Although many industry experts, business leaders, and pundits talked endlessly about the growing popularity of touch screens, desktop-like applications on mobile devices, convergence of multiple consumer "services" that will "rule the industry"… there was amazingly little mention of Apple, or the iPhone, which is still far in front in these areas everyone agrees are "The Next Wave", or "Giving Consumers The Content Experiences They Demand". By the way… other than the focus on touch screens, these were similar to the "directions" everyone was talking about last year.
There was alot of discussion about carriers becoming "Dumb Pipes", and how they must maintain control of the services their networks delivered. Do you suppose these concerns address or benefit consumers at all? Of course, during the keynote of AT&T’s Mobility President and CEO, Ralph de la Vega, he called Apple’s iPhone "a game-changer". He also stated that "There isn’t a device that’s easier to use… the iPhone proves that price resistance is only as strong as the user experience is weak". He wasnt just resisting the resistance by others to include the iPhone in their study of the industry, he is Dead-On.
Although Google had a strong presence at the conference with many Google Android participants, Google’s mobile head Vic Gundotra clearly stated that "Apple’s iPhone is responsible for 50 times the number of mobile searches of any rival handset", and that "mobile search will soon overtake traditional web search if other device makers make mobile web access as user-friendly". Classy and frank, although giving the iPhone it’s props at the conference, Google was amassing their partners for an open source onslaught of devices with the Android platform, stating that "We want every phone to be a Google phone," he said…. "We are ultimately talking about thousands of devices."
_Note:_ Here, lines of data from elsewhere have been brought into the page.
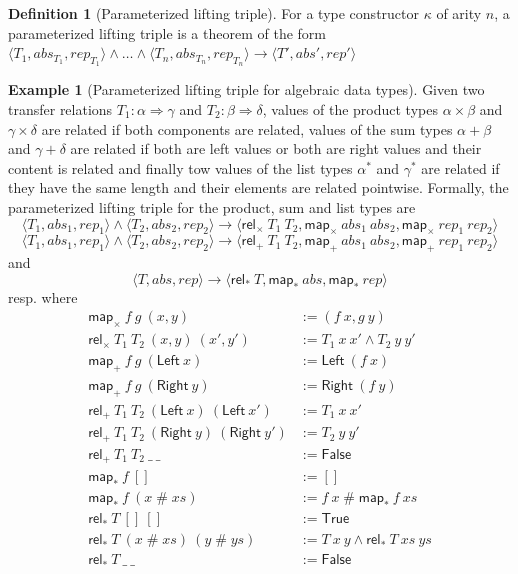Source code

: \documentclass[]{article}
\theoremstyle{definition}
\newtheorem{definition}{Definition}[section]
\newtheorem{example}{Example}[section]
\newcommand{\mapsum}{\mathsf{map_+}}
\newcommand{\mapprod}{\mathsf{map_\times}}
\newcommand{\maplist}{\mathsf{map_\ast}}
\newcommand{\relsum}{\mathsf{rel_+}}
\newcommand{\relprod}{\mathsf{rel_\times}}
\newcommand{\rellist}{\mathsf{rel_\ast}}
\newcommand{\Left}{\mathsf{Left}}
\newcommand{\Right}{\mathsf{Right}}
\newcommand{\true}{\mathsf{True}}
\newcommand{\false}{\mathsf{False}}
\newcommand{\cons}{\mathbin{\#}}
\begin{document}
\begin{definition}[Parameterized lifting triple]
	For a type constructor \(\kappa\) of arity \(n\), a parameterized lifting triple is a theorem of the form \(\langle T_1, abs_{T_1}, rep_{T_1}\rangle \land \ldots \land \langle T_n, abs_{T_n}, rep_{T_n}\rangle \longrightarrow \langle T', abs', rep' \rangle\)
\end{definition}

\begin{example}[Parameterized lifting triple for algebraic data types]
	Given two transfer relations \(T_1 : \alpha \Rightarrow \gamma\) and \(T_2 : \beta \Rightarrow \delta\), values of the product types \(\alpha \times \beta\) and \(\gamma \times \delta\) are related if both components are related, values of the sum types \(\alpha + \beta\) and \(\gamma + \delta\) are related if both are left values or both are right values and their content is related and finally tow values of the list types \(\alpha^\ast\) and \(\gamma^\ast\) are related if they have the same length and their elements are related pointwise. Formally, the parameterized lifting triple for the product, sum and list types are
	\begin{equation*}
		\langle T_1, abs_1, rep_1 \rangle \land \langle T_2, abs_2, rep_2 \rangle \longrightarrow \langle \relprod\ T_1\ T_2, \mapprod\ abs_1\ abs_2, \mapprod\ rep_1\ rep_2 \rangle
	\end{equation*}
	\begin{equation*}
		\langle T_1, abs_1, rep_1 \rangle \land \langle T_2, abs_2, rep_2 \rangle \longrightarrow \langle \relsum\ T_1\ T_2, \mapsum\ abs_1\ abs_2, \mapsum\ rep_1\ rep_2 \rangle
	\end{equation*}
	and
	\begin{equation*}
		\langle T, abs, rep \rangle \longrightarrow \langle \rellist\ T, \maplist\ abs, \maplist\ rep \rangle
	\end{equation*}
	resp. where
	\begin{align*}
		\mapprod\ f\ g\ (x, y) &:= (f\ x, g\ y) \\
		\relprod\ T_1\ T_2\ (x, y)\ (x', y') &:= T_1\ x\ x' \land T_2\ y\ y' \\
		\mapsum\ f\ g\ (\Left\ x) &:= \Left\ (f\ x) \\
		\mapsum\ f\ g\ (\Right\ y) &:= \Right\ (f\ y) \\
		\relsum\ T_1\ T_2\ (\Left\ x)\ (\Left\ x') &:= T_1\ x\ x' \\
		\relsum\ T_1\ T_2\ (\Right\ y)\ (\Right\ y') &:= T_2\ y\ y' \\
		\relsum\ T_1\ T_2\ \_\ \_ &:= \false \\
		\maplist\ f\ [] &:= [] \\
		\maplist\ f\ (x \cons xs) &:= f\ x \cons \maplist\ f\ xs \\
		\rellist\ T\ []\ [] &:= \true \\
		\rellist\ T\ (x \cons xs)\ (y \cons ys) &:= T\ x\ y \land \rellist\ T\ xs\ ys \\
		\rellist\ T\ \_\ \_ &:= \false \\
	\end{align*}
\end{example}
\end{document}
The Google Android emergence is interesting, although the devices shown at the conference seem oddly focused on physical, technical issues, and less on user experience. I still believe Google and it’s partners in Google Android, and also RIM with their upcoming touch screen handsets, will present the only significant challenges to iPhone. And just when you see an impressive new device from Sony Ericsson, you find out it runs Windows Mobile 6… from zoom to snooze.
I suspect that while these folks were traveling to spain to setup booths and putting together last minute marketing materials, Apple’s mobile teams were in the lab…. diabolical.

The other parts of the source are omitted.